Washed-up TV news anchorman Ron Burgundy (Will Ferrell) is approached by Freddie Shapp (Dylan Baker) and offered career redemption with a job at GNN, the world’s first 24-hour news network. Gathering up his old team, sportscaster Champ Kind (David Koechner), roving reporter Brian Fontana (Paul Rudd) and weatherman Brick Tamland (Steve Carell), San Diego’s Burgundy heads to New York City to take the news channel by storm with his unorthodox brand of reporting.
In a two-hour running time, there’s an avalanche of hit-and-miss gags, but too many miss, and that could easily have been remedied by cutting back by 25 minutes of the footage to the first film’s length of 95 minutes. There’s a neat, nifty and indeed hilarious film buried inside this big and baggy one.
It seems pointless to complain about the sexism, racism, bad taste and innuendo in the screenplay by Ferrell and director Andy McKay, because that is of course the whole point of their gags. The blind jokes when Burgundy loses his sight and the jokes about his black female boss are just awful – Meagan Good has a truly rotten time as station manager Linda Jackson.
But Ferrell is on pretty much near his top form, re-creating the scene of his early performance triumph in style and energy. Koechner is funny too, for ever trying to attach himself to Burgundy, but Rudd seems uneasy this time, and Carell is just annoying in an idiot role, now just a raving loony. No one would hire these guys or keep them on the payroll for a second. So all the reality so carefully established in the first film is gone.
What’s the point then in making a media satire, and, for example, going for an attack on a Rupert Murdoch-style media mogul? Well, it’s just because you can. It’s scatter-gun humour. Shoot enough gags for long enough and some of them will surely hit the target.
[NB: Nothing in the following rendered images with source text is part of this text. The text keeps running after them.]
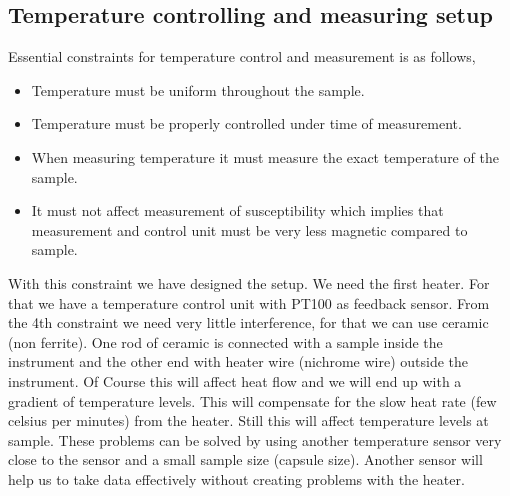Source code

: \subsection{Temperature controlling and measuring setup}
Essential constraints for temperature control and measurement is as follows,
\begin{itemize}
\item Temperature must be uniform throughout the sample.\\

\item Temperature must be properly controlled under time of measurement.\\

\item When measuring temperature it must measure the exact temperature of the sample.\\

\item It must not affect measurement of susceptibility which implies that measurement and control unit must be very less magnetic compared to sample.
\end{itemize}

With this constraint we have designed the setup. We need the first heater. For that we have a temperature control unit with PT100 as feedback sensor. From the 4th constraint we need very little interference, for that we can use ceramic (non ferrite). One rod of ceramic is connected with a sample inside the instrument and the other end with heater wire (nichrome wire) outside the instrument. Of Course this will affect heat flow and we will end up with a gradient of temperature levels. This will compensate for the slow heat rate (few celsius per minutes) from the heater. Still this will affect temperature levels at sample. These problems can be solved by using another temperature sensor very close to the sensor and a small sample size (capsule size). Another sensor will help us to take data effectively without creating problems with the heater.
Christina Applegate, so good in the first film as Burgundy’s nemesis (and now wife) Veronica Corningstone, is sidelined in a passive, charmless role. Greg Kinnear seems weary as her new love interest. But James Marsden does well enough as smarmy station golden boy Jack Lime, whom Burgundy challenges in a ratings war, with him renamed on screen as Jack Lame when he loses. (How weak is that?).
The count-the-celebrities star cameos are a waste of time (Sacha Baron Cohen is embarrassingly slack as a posh Brit) at the movie’s climax and guests like Harrison Ford don’t fit in well at all.
Burgundy hasn’t found a way to stay classy. Nevertheless Ferrell is a joy and some of the wisecracks are effortlessly funny, making for an adequate if uninspired sequel.
After the end credits finish, the movie returns to the scene where the news team scrambled for ideas for the graveyard shift.